The Italian says, "My wife, I rubbed her all over with fine olive oil,
then we make wonderful love. She screamed for five minutes."

The Frenchman says, "I smooth sweet butter on my wife's body, then we made
passionate love. She screamed for 20 minutes."

The Jew says, "I covered my wife's body with schmaltz [chicken fat]. We
made love and she screamed for six hours."

The others say, "SIX HOURS? How did you make her scream for six hours?"

He shrugs. "I wiped my hands on the drapes."



      -- Poddys (http://www.poddys.com/jokes/jokes.htm)
Nervous Newlyweds
A young couple decided to wed. As the big day approached, they grew
apprehensive. Each had a problem they had never before shared with anyone,
not even each other.

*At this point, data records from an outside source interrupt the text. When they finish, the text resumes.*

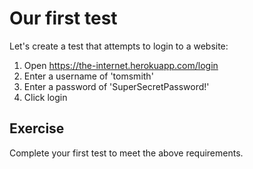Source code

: # Our first test
Let's create a test that attempts to login to a website:

1. Open https://the-internet.herokuapp.com/login
2. Enter a username of 'tomsmith'
3. Enter a password of 'SuperSecretPassword!'
4. Click login

## Exercise
Complete your first test to meet the above requirements.
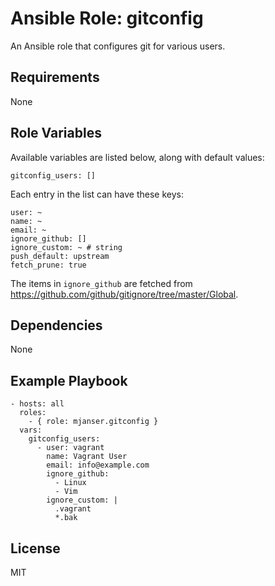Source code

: # Ansible Role: gitconfig

An Ansible role that configures git for various users.

## Requirements

None

## Role Variables

Available variables are listed below, along with default values:

    gitconfig_users: []

Each entry in the list can have these keys:

    user: ~
    name: ~
    email: ~
    ignore_github: []
    ignore_custom: ~ # string
    push_default: upstream
    fetch_prune: true

The items in `ignore_github` are fetched from https://github.com/github/gitignore/tree/master/Global.

## Dependencies

None

## Example Playbook

    - hosts: all
      roles:
        - { role: mjanser.gitconfig }
      vars:
        gitconfig_users:
          - user: vagrant
            name: Vagrant User
            email: info@example.com
            ignore_github:
              - Linux
              - Vim
            ignore_custom: |
              .vagrant
              *.bak

## License

MIT
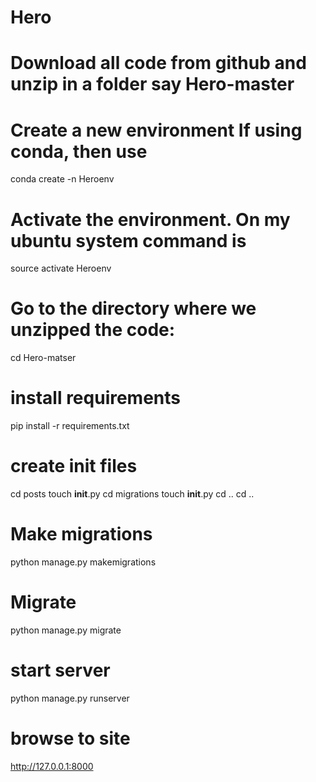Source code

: # Hero
# Download all code from github and unzip in a folder say Hero-master
# Create a new environment If using conda, then use 
conda create -n Heroenv 
# Activate the environment. On my ubuntu system command is 
source activate Heroenv
# Go to the directory where we unzipped the code: 
cd Hero-matser
# install requirements
pip install -r requirements.txt
# create init files
cd posts
touch __init__.py
cd migrations
touch __init__.py
cd ..
cd ..
# Make migrations
python manage.py makemigrations
# Migrate
python manage.py migrate
# start server
python manage.py runserver
# browse to site
http://127.0.0.1:8000

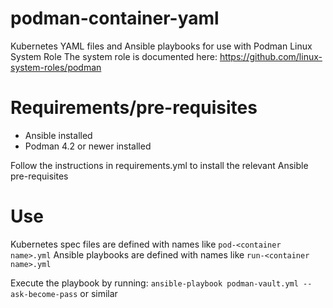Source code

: # podman-container-yaml
Kubernetes YAML files and Ansible playbooks for use with Podman Linux System Role
The system role is documented here: https://github.com/linux-system-roles/podman

# Requirements/pre-requisites
- Ansible installed
- Podman 4.2 or newer installed

Follow the instructions in requirements.yml to install the relevant Ansible pre-requisites

# Use

Kubernetes spec files are defined with names like `pod-<container name>.yml`
Ansible playbooks are defined with names like `run-<container name>.yml`

Execute the playbook by running:
`ansible-playbook podman-vault.yml --ask-become-pass`
or similar
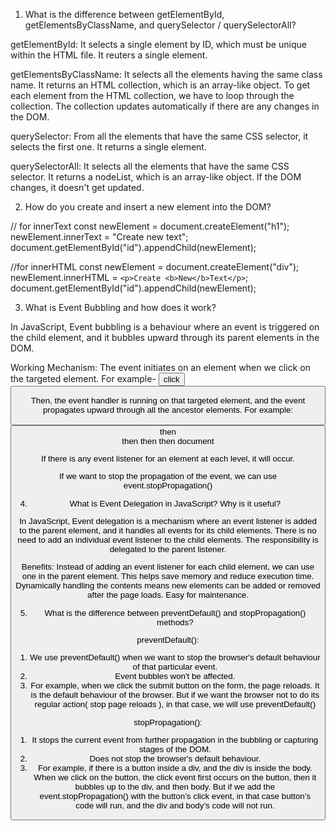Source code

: 
1. What is the difference between getElementById, getElementsByClassName, and querySelector / querySelectorAll?

getElementById: It selects a single element by ID, which must be unique within the HTML file. It reuters a single element. 

getElementsByClassName: It selects all the elements having the same class name. It returns an HTML collection, which is an array-like object. To get each element from the HTML collection,
we have to loop through the collection. The collection updates automatically if there are any changes in the DOM.

querySelector: From all the elements that have the same CSS selector, it selects the first one. It returns a single element.

querySelectorAll:  It selects all the elements that have the same CSS selector. It returns a nodeList, which is an array-like object. If the DOM changes, it doesn't get updated. 


2. How do you create and insert a new element into the DOM?

// for innerText
const newElement = document.createElement("h1"); 
newElement.innerText = "Create new text";
document.getElementById("id").appendChild(newElement);

//for innerHTML
const newElement = document.createElement("div"); 
newElement.innerHTML = `<p>Create <b>New</b>Text</p>`;
document.getElementById("id").appendChild(newElement);


3. What is Event Bubbling and how does it work?

In JavaScript, Event bubbling is a behaviour where an event is triggered on the child element, and it bubbles upward through its parent elements in the DOM.

Working Mechanism:
The event initiates on an element when we click on the targeted element. For example- 
<button> click <button>

Then, the event handler is running on that targeted element, and the event propagates upward through all the ancestor elements. 
For example: <button> then <div> then <body> then <html> then document

If there is any event listener for an element at each level, it will occur.

If we want to stop the propagation of the event, we can use event.stopPropagation()


4. What is Event Delegation in JavaScript? Why is it useful?

In JavaScript, Event delegation is a mechanism where an event listener is added to the parent element, and it handles all events for its child elements. There is no need to add an individual event listener
to the child elements. The responsibility is delegated to the parent listener.

Benefits:
Instead of adding an event listener for each child element, we can use one in the parent element. This helps save memory and reduce execution time.
Dynamically handling the contents means new elements can be added or removed after the page loads.
Easy for maintenance.


5. What is the difference between preventDefault() and stopPropagation() methods?

preventDefault(): 
1. We use preventDefault() when we want to stop the browser's default behaviour of that particular event. 
2. Event bubbles won't be affected.
3. For example, when we click the submit button on the form, the page reloads. It is the default behaviour of the browser. But if we want the browser not to do its regular action( stop page reloads ), 
in that case, we will use preventDefault()

stopPropagation(): 
1. It stops the current event from further propagation in the bubbling or capturing stages of the DOM. 
2. Does not stop the browser's default behaviour.
3. For example, if there is a button inside a div, and the div is inside the body. When we click on the button, the click event first occurs on the button, then it bubbles up to the div, and then body. 
But if we add the event.stopPropagation() with the button’s click event, in that case button’s code will run, and the div and body’s code will not run.



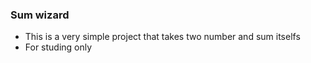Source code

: ### Sum wizard

- This is a very simple project that takes two number and sum itselfs
- For studing only
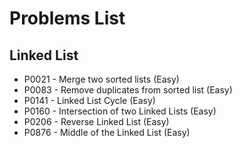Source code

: # Problems List

## Linked List
* P0021 - Merge two sorted lists (Easy)  
* P0083 - Remove duplicates from sorted list (Easy)
* P0141 - Linked List Cycle (Easy)
* P0160 - Intersection of two Linked Lists (Easy)
* P0206 - Reverse Linked List (Easy)  
* P0876 - Middle of the Linked List (Easy)  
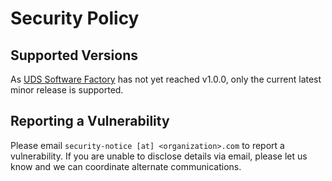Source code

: # Security Policy

## Supported Versions

As [UDS Software Factory](https://github.com/<organization>/uds-package-<name>) has not yet reached v1.0.0, only the current latest minor release is supported.

## Reporting a Vulnerability

Please email `security-notice [at] <organization>.com` to report a vulnerability. If you are unable to disclose details via email, please let us know and we can coordinate alternate communications.
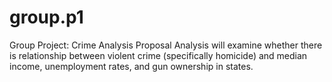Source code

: # group.p1
Group Project: Crime Analysis
Proposal Analysis will examine whether there is relationship between violent crime (specifically homicide) and median income, unemployment rates, and gun ownership in states. 
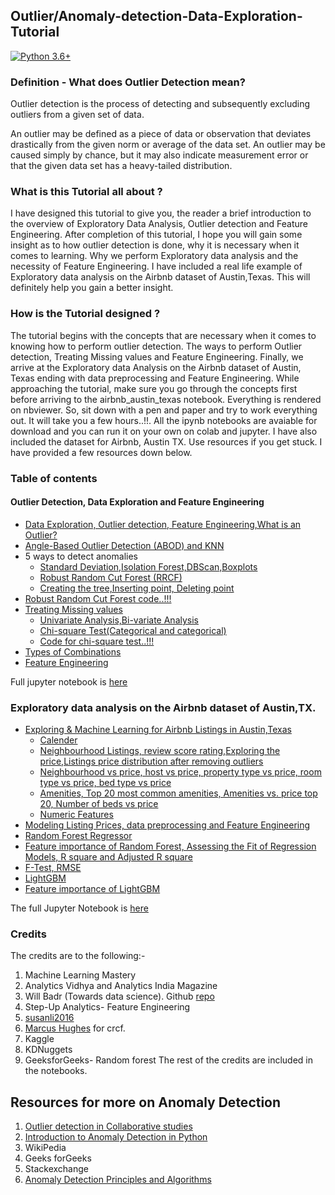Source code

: ## Outlier/Anomaly-detection-Data-Exploration-Tutorial

[![Python 3.6+](https://img.shields.io/badge/Python%20-3.6%2B-orange)](https://www.python.org/downloads/)


### Definition - What does Outlier Detection mean?
Outlier detection is the process of detecting and subsequently excluding outliers from a given set of data.

An outlier may be defined as a piece of data or observation that deviates drastically from the given norm or average of the data set. An outlier may be caused simply by chance, but it may also indicate measurement error or that the given data set has a heavy-tailed distribution.

### What is this Tutorial all about ?

I have designed this tutorial to give you, the reader a brief introduction to the overview of Exploratory Data Analysis, Outlier detection and Feature Engineering. After completion of this tutorial, I hope you will gain some insight as to how outlier detection is done, why it is necessary when it comes to learning. Why we perform Exploratory data analysis and the necessity of Feature Engineering. I have included a real life example of Exploratory data analysis on the Airbnb dataset of Austin,Texas. This will definitely help you gain a better insight. 

### How is the Tutorial designed ?

The tutorial begins with the concepts that are necessary when it comes to knowing how to perform outlier detection. The ways to perform Outlier detection, Treating Missing values and Feature Engineering. Finally, we arrive at the Exploratory data Analysis on the Airbnb dataset of Austin, Texas ending with data preprocessing and Feature Engineering. While approaching the tutorial, make sure you go through the concepts first before arriving to the airbnb_austin_texas notebook. Everything is rendered on nbviewer. So, sit down with a pen and paper and try to work everything out. It will take you a few hours..!!. All the ipynb notebooks are avaiable for download and you can run it on your own on colab and jupyter. I have also included the dataset for Airbnb, Austin TX. Use resources if you get stuck. I have provided a few resources down below.

### Table of contents
#### Outlier Detection, Data Exploration and Feature Engineering
- [Data Exploration, Outlier detection, Feature Engineering,What is an Outlier?](https://nbviewer.jupyter.org/gist/soumyadip1995/fe7049614cfc594a9e3f09a699c8dd7f#Data-Exploration,-Outlier-detection,-Feature-Engineering)
- [Angle-Based Outlier Detection (ABOD) and KNN](https://nbviewer.jupyter.org/gist/soumyadip1995/fe7049614cfc594a9e3f09a699c8dd7f#Angle-Based-Outlier-Detection-(ABOD)-and-KNN)
- 5 ways to detect anomalies
  - [Standard Deviation,Isolation Forest,DBScan,Boxplots](https://nbviewer.jupyter.org/gist/soumyadip1995/fe7049614cfc594a9e3f09a699c8dd7f#5-ways-to-detect-anomalies)
  - [Robust Random Cut Forest (RRCF)](https://nbviewer.jupyter.org/gist/soumyadip1995/fe7049614cfc594a9e3f09a699c8dd7f#Robust-Random-Cut-Forest-(RRCF))
  - [Creating the tree,Inserting point, Deleting point](https://nbviewer.jupyter.org/gist/soumyadip1995/fe7049614cfc594a9e3f09a699c8dd7f#Creating-the-tree)
- [Robust Random Cut Forest code..!!!](https://nbviewer.jupyter.org/gist/soumyadip1995/fe7049614cfc594a9e3f09a699c8dd7f#Robust-Random-Cut-Forest-code..!!!)
- [Treating Missing values](https://nbviewer.jupyter.org/gist/soumyadip1995/fe7049614cfc594a9e3f09a699c8dd7f#Treating-Missing-values)
  - [Univariate Analysis,Bi-variate Analysis](https://nbviewer.jupyter.org/gist/soumyadip1995/fe7049614cfc594a9e3f09a699c8dd7f#Univariate-Analysis)
  - [Chi-square Test(Categorical and categorical)](https://nbviewer.jupyter.org/gist/soumyadip1995/fe7049614cfc594a9e3f09a699c8dd7f#Chi-square-Test(Categorical-and-categorical))
  - [Code for chi-square test..!!!](https://nbviewer.jupyter.org/gist/soumyadip1995/fe7049614cfc594a9e3f09a699c8dd7f#Code-for-chi-square-test..!!!)
- [Types of Combinations](https://nbviewer.jupyter.org/gist/soumyadip1995/fe7049614cfc594a9e3f09a699c8dd7f#Types-of-Combinations)
- [Feature Engineering](https://nbviewer.jupyter.org/gist/soumyadip1995/fe7049614cfc594a9e3f09a699c8dd7f#Feature-Engineering)

Full jupyter notebook is [here](https://nbviewer.jupyter.org/gist/soumyadip1995/fe7049614cfc594a9e3f09a699c8dd7f)


### Exploratory data analysis on the Airbnb dataset of Austin,TX.
- [Exploring & Machine Learning for Airbnb Listings in Austin,Texas](https://nbviewer.jupyter.org/gist/soumyadip1995/2d0abb2e814aa3ad8289674b52b07d0d#Exploring-&-Machine-Learning-for-Airbnb-Listings-in-Austin,Texas)
  - [Calender](https://nbviewer.jupyter.org/gist/soumyadip1995/2d0abb2e814aa3ad8289674b52b07d0d#Calender)
  - [Neighbourhood Listings, review score rating,Exploring the price,Listings price distribution after removing outliers](https://nbviewer.jupyter.org/gist/soumyadip1995/2d0abb2e814aa3ad8289674b52b07d0d#Neighbourhood-Listings)
  - [Neighbourhood vs price, host vs price, property type vs price, room type vs price, bed type vs price](https://nbviewer.jupyter.org/gist/soumyadip1995/2d0abb2e814aa3ad8289674b52b07d0d#Neighbourhood-vs.-Price)
  - [Amenities, Top 20 most common amenities, Amenities vs. price top 20, Number of beds vs price](https://nbviewer.jupyter.org/gist/soumyadip1995/2d0abb2e814aa3ad8289674b52b07d0d#Amenities)
  - [Numeric Features](https://nbviewer.jupyter.org/gist/soumyadip1995/2d0abb2e814aa3ad8289674b52b07d0d#Numeric-features)
 - [Modeling Listing Prices, data preprocessing and Feature Engineering](https://nbviewer.jupyter.org/gist/soumyadip1995/2d0abb2e814aa3ad8289674b52b07d0d#Modeling-Lising-Prices)
 - [Random Forest Regressor](https://nbviewer.jupyter.org/gist/soumyadip1995/2d0abb2e814aa3ad8289674b52b07d0d#Random-Forest-Regressor)
 - [Feature importance of Random Forest, Assessing the Fit of Regression Models, R square and Adjusted R square](https://nbviewer.jupyter.org/gist/soumyadip1995/2d0abb2e814aa3ad8289674b52b07d0d#Feature-importance-of-Random-Forest)
 - [F-Test, RMSE](https://nbviewer.jupyter.org/gist/soumyadip1995/2d0abb2e814aa3ad8289674b52b07d0d#The-F-test)
 - [LightGBM](https://nbviewer.jupyter.org/gist/soumyadip1995/2d0abb2e814aa3ad8289674b52b07d0d#LightGBM)
 - [Feature importance of LightGBM](https://nbviewer.jupyter.org/gist/soumyadip1995/2d0abb2e814aa3ad8289674b52b07d0d#Feature-importance-of-LightGBM)
 
 The full Jupyter Notebook is [here](https://nbviewer.jupyter.org/gist/soumyadip1995/2d0abb2e814aa3ad8289674b52b07d0d)
 
 ### Credits
 The credits are to the following:- 
 
1. Machine Learning Mastery
2. Analytics Vidhya and Analytics India Magazine
3. Will Badr (Towards data science). Github [repo](https://github.com/wmlba)
4. Step-Up Analytics- Feature Engineering
5. [susanli2016](https://github.com/susanli2016) 
6. [Marcus Hughes](https://github.com/jmbhughes) for crcf. 
7. Kaggle
8. KDNuggets
9. GeeksforGeeks- Random forest
The rest of the credits are included in the notebooks.

## Resources for more on Anomaly Detection
1. [Outlier detection in Collaborative studies](http://scholar.google.co.in/scholar_url?url=https://europepmc.org/abstract/med/2312515&hl=en&sa=X&scisig=AAGBfm3n1f0nC-E_C81qX6_GlpAT_MKVxA&nossl=1&oi=scholarr)
2. [Introduction to Anomaly Detection in Python](https://blog.floydhub.com/introduction-to-anomaly-detection-in-python/)
3. WikiPedia
4. Geeks forGeeks
5. Stackexchange
6. [Anomaly Detection Principles and Algorithms](https://www.springer.com/gp/book/9783319675244)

The groom- to-be, overcoming his fear, decided to ask
his father for advice.

"Father," he said, "I am deeply concerned about the success of my
marriage."

His father replied, "Don't you love this girl?"

"Oh yes, very much," he said, "but you see, I have very smelly feet and
I'm afraid that my fiancee will be put off by them."

"No problem," said dad, "all you have to do is wash your feet as often as
possible and always wear socks, even to bed."

Well, to him this seemed a workable solution.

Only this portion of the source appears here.